Effects of outliers on remote sensing‐assisted forest biomass estimation: A case study from the United States national forest inventory
Large‐scale ecological sampling networks, such as national forest inventories (NFIs), collect in situ data to support biodiversity monitoring, forest management and planning, and greenhouse gas reporting. Data harmonization aims to link auxiliary remotely sensed data to field‐collected data to expand beyond field sampling plots, but outliers that arise in data harmonization—questionable observations because their values differ substantially from the rest—are rarely addressed. In this paper, we review the sources of commonly occurring outliers, including random chance (statistical outliers), definitions and protocols set by sampling networks, and temporal and spatial mismatch between field‐collected and remotely sensed data. We illustrate different types of outliers and the effects they have on estimates of above‐ground biomass population parameters using a case study of 292 NFI plots paired with airborne laser scanning (ALS) and Sentinel‐2 data from Sawyer County, Wisconsin, United States. Depending on the criteria used to identify outliers (sampling year, plot location error, nonresponse, presence of zeros and model residuals), as many as 53 of the 292 Forest Inventory and Analysis plot observations (18%) were identified as potential outliers using a single criterion and 111 plot observations (38%) if all criteria were used. Inclusion or removal of potential outliers led to substantial differences in estimates of mean and standard error of the estimate of biomass per unit area. The simple expansion estimator, which does not rely on ALS or other auxiliary data, was more sensitive to outliers than model‐assisted approaches that incorporated ALS and Sentinel‐2 data. Including Sentinel‐2 predictors showed minimal increases to the precision of our estimates relative to models with ALS predictors alone.

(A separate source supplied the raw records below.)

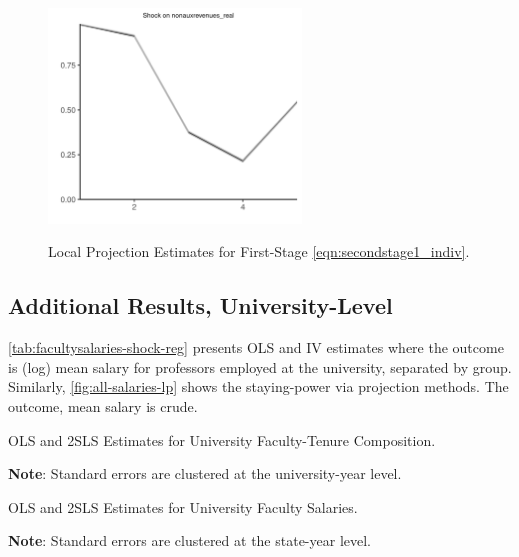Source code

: \documentclass[notitlepage,12pt]{article}
\begin{document}
\begin{figure}[h!]
    \centering
    \caption{Local Projection Estimates for First-Stage \autoref{eqn:secondstage1_indiv}.}
    \includegraphics[width=0.6\textwidth]{figures/firststage-illinois-lp-rolling.png}
    \label{fig:firststage-illinois-lp}
\end{figure}


\subsection{Additional Results, University-Level}

\autoref{tab:facultysalaries-shock-reg} presents OLS and IV estimates where the outcome is (log) mean salary for professors employed at the university, separated by group.
Similarly, \autoref{fig:all-salaries-lp} shows the staying-power via projection methods.
The outcome, mean salary is crude.

\begin{table}[H]
    \onehalfspacing
    \centering
    \caption{OLS and 2SLS Estimates for University Faculty-Tenure Composition.}
    \makebox[\textwidth][c]{}
    \begin{flushleft}
        \footnotesize
        \textbf{Note}: Standard errors are clustered at the university-year level.
    \end{flushleft}
    \label{tab:tenurecount-shock-reg-fte}
\end{table}

\begin{table}[H]
    \onehalfspacing
    \centering
    \caption{OLS and 2SLS Estimates for University Faculty Salaries.}
    \makebox[\textwidth][c]{}
    \begin{flushleft}
        \footnotesize
        \textbf{Note}: Standard errors are clustered at the state-year level.
    \end{flushleft}
    \label{tab:facultysalaries-shock-reg}
\end{table}
\end{document}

Outliers arise from many causes and can be pervasive in data harmonization workflows. Our review and case study serve as a note of caution to researchers and practitioners that the inclusion or removal of potential outliers can have unintended consequences on population parameter estimates. When used to inform large‐scale biomass mapping, carbon markets, greenhouse gas reporting and environmental policy, it is necessary to ensure the proper use of NFI and remotely sensed data in geospatial data harmonization.